Nothing but the images should be left out when the entries are restated word for word.
--- START ---
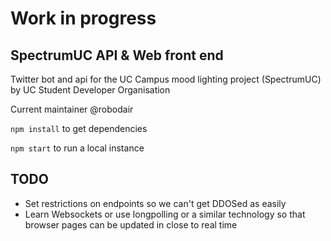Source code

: # Work in progress
## SpectrumUC API & Web front end 

Twitter bot and api for the UC Campus mood lighting project (SpectrumUC) by UC Student Developer Organisation

Current maintainer @robodair

`npm install` to get dependencies

`npm start` to run a local instance

## TODO
- Set restrictions on endpoints so we can't get DDOSed as easily
- Learn Websockets or use longpolling or a similar technology so that browser pages can be updated in close to real time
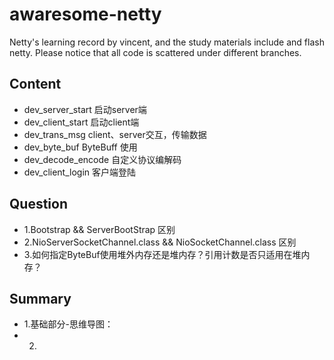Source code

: # awaresome-netty
Netty's learning record by vincent, and the study materials include <Netty In Action> and flash netty. 
Please notice that all code is scattered under different branches.


## Content
* dev_server_start 启动server端
* dev_client_start 启动client端
* dev_trans_msg client、server交互，传输数据 
* dev_byte_buf ByteBuff 使用
* dev_decode_encode 自定义协议编解码
* dev_client_login 客户端登陆

## Question
 * 1.Bootstrap && ServerBootStrap 区别
 * 2.NioServerSocketChannel.class && NioSocketChannel.class 区别
 * 3.如何指定ByteBuf使用堆外内存还是堆内存？引用计数是否只适用在堆内存？
 
 
## Summary
* 1.基础部分-思维导图：
* 2.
--- END ---
_FINISHED TASK_.
Source code

: # Work in progress
## SpectrumUC API & Web front end 

Twitter bot and api for the UC Campus mood lighting project (SpectrumUC) by UC Student Developer Organisation

Current maintainer @robodair

`npm install` to get dependencies

`npm start` to run a local instance

## TODO
- Set restrictions on endpoints so we can't get DDOSed as easily
- Learn Websockets or use longpolling or a similar technology so that browser pages can be updated in close to real time
Source code

: # awaresome-netty
Netty's learning record by vincent, and the study materials include <Netty In Action> and flash netty. 
Please notice that all code is scattered under different branches.


## Content
* dev_server_start 启动server端
* dev_client_start 启动client端
* dev_trans_msg client、server交互，传输数据 
* dev_byte_buf ByteBuff 使用
* dev_decode_encode 自定义协议编解码
* dev_client_login 客户端登陆

## Question
 * 1.Bootstrap && ServerBootStrap 区别
 * 2.NioServerSocketChannel.class && NioSocketChannel.class 区别
 * 3.如何指定ByteBuf使用堆外内存还是堆内存？引用计数是否只适用在堆内存？
 
 
## Summary
* 1.基础部分-思维导图：
* 2.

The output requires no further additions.